_Work order:_
Starting at the line that contains "[\tau_1(\vx_k), \tau_2(\vx_k), \dots, \tau_m(\vx_k)]$." and ending at the line that contains "con un total", the lines below are to be given again exactly, with nothing added.

_Collection entries:_
[Start of Attachment]
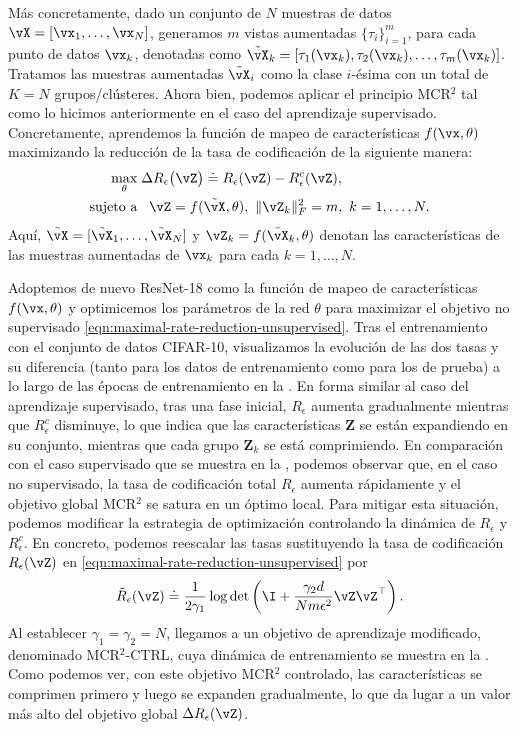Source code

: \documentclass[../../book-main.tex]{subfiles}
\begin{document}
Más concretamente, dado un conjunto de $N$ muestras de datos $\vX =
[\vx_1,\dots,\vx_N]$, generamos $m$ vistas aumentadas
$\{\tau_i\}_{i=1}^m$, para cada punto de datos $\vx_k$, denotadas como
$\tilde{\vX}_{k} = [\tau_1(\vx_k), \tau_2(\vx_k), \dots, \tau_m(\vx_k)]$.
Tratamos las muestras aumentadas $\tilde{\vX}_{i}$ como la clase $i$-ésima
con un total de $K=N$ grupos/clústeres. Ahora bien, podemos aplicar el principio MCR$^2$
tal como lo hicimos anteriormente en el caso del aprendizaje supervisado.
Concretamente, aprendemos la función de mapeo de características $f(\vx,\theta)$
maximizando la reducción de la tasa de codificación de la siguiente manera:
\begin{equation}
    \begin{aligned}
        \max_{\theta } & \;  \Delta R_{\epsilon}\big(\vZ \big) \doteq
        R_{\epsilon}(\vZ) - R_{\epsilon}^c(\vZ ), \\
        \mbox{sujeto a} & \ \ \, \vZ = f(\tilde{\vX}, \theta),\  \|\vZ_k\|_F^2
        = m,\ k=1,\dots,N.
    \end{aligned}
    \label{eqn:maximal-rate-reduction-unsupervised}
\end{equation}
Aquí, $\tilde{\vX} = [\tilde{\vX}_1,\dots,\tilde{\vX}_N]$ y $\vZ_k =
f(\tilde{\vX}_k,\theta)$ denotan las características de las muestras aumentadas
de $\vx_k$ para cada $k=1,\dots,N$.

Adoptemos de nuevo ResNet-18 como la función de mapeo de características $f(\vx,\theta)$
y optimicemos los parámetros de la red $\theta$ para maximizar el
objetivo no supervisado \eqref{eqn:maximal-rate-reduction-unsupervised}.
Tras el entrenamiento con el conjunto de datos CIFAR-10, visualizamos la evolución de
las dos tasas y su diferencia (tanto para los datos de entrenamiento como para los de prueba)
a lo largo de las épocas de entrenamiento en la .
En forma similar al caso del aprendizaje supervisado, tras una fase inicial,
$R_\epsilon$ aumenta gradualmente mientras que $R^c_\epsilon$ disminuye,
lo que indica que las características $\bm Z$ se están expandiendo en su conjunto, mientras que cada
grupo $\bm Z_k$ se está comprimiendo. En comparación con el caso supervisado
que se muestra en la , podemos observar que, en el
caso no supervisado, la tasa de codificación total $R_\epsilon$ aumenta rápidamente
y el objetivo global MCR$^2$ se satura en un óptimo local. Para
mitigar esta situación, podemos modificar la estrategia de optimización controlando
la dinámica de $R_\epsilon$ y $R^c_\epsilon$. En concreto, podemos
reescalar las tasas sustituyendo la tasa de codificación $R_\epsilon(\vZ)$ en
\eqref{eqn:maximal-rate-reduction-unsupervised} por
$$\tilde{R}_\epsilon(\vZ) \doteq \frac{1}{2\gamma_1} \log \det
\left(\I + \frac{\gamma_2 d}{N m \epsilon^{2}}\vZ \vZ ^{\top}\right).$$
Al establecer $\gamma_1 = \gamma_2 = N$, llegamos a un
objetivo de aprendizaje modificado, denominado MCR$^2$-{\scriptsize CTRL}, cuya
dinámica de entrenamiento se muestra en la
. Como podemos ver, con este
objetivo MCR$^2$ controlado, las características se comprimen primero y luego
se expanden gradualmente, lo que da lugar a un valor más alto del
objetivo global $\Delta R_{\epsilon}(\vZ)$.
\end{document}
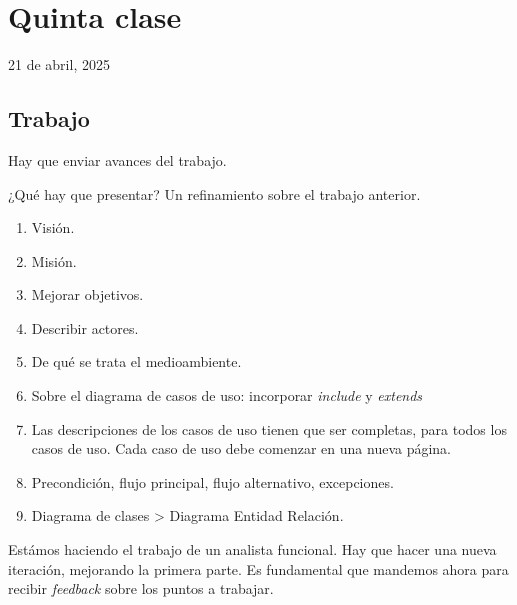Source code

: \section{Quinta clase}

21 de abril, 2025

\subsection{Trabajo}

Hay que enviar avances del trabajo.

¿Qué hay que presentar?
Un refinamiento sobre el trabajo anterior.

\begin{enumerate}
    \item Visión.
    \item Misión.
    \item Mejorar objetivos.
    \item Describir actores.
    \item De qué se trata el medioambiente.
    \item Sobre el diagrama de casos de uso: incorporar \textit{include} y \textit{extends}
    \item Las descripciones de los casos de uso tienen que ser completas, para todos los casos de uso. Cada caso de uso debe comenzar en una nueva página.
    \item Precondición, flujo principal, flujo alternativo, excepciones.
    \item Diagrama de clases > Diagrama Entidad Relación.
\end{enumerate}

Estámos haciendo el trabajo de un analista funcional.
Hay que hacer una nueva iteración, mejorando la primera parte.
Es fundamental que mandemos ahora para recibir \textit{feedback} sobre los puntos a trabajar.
[End of Attachment]
_Your response:_
$\tilde{\vX}_{k} = [\tau_1(\vx_k), \tau_2(\vx_k), \dots, \tau_m(\vx_k)]$.
Tratamos las muestras aumentadas $\tilde{\vX}_{i}$ como la clase $i$-ésima
con un total de $K=N$ grupos/clústeres. Ahora bien, podemos aplicar el principio MCR$^2$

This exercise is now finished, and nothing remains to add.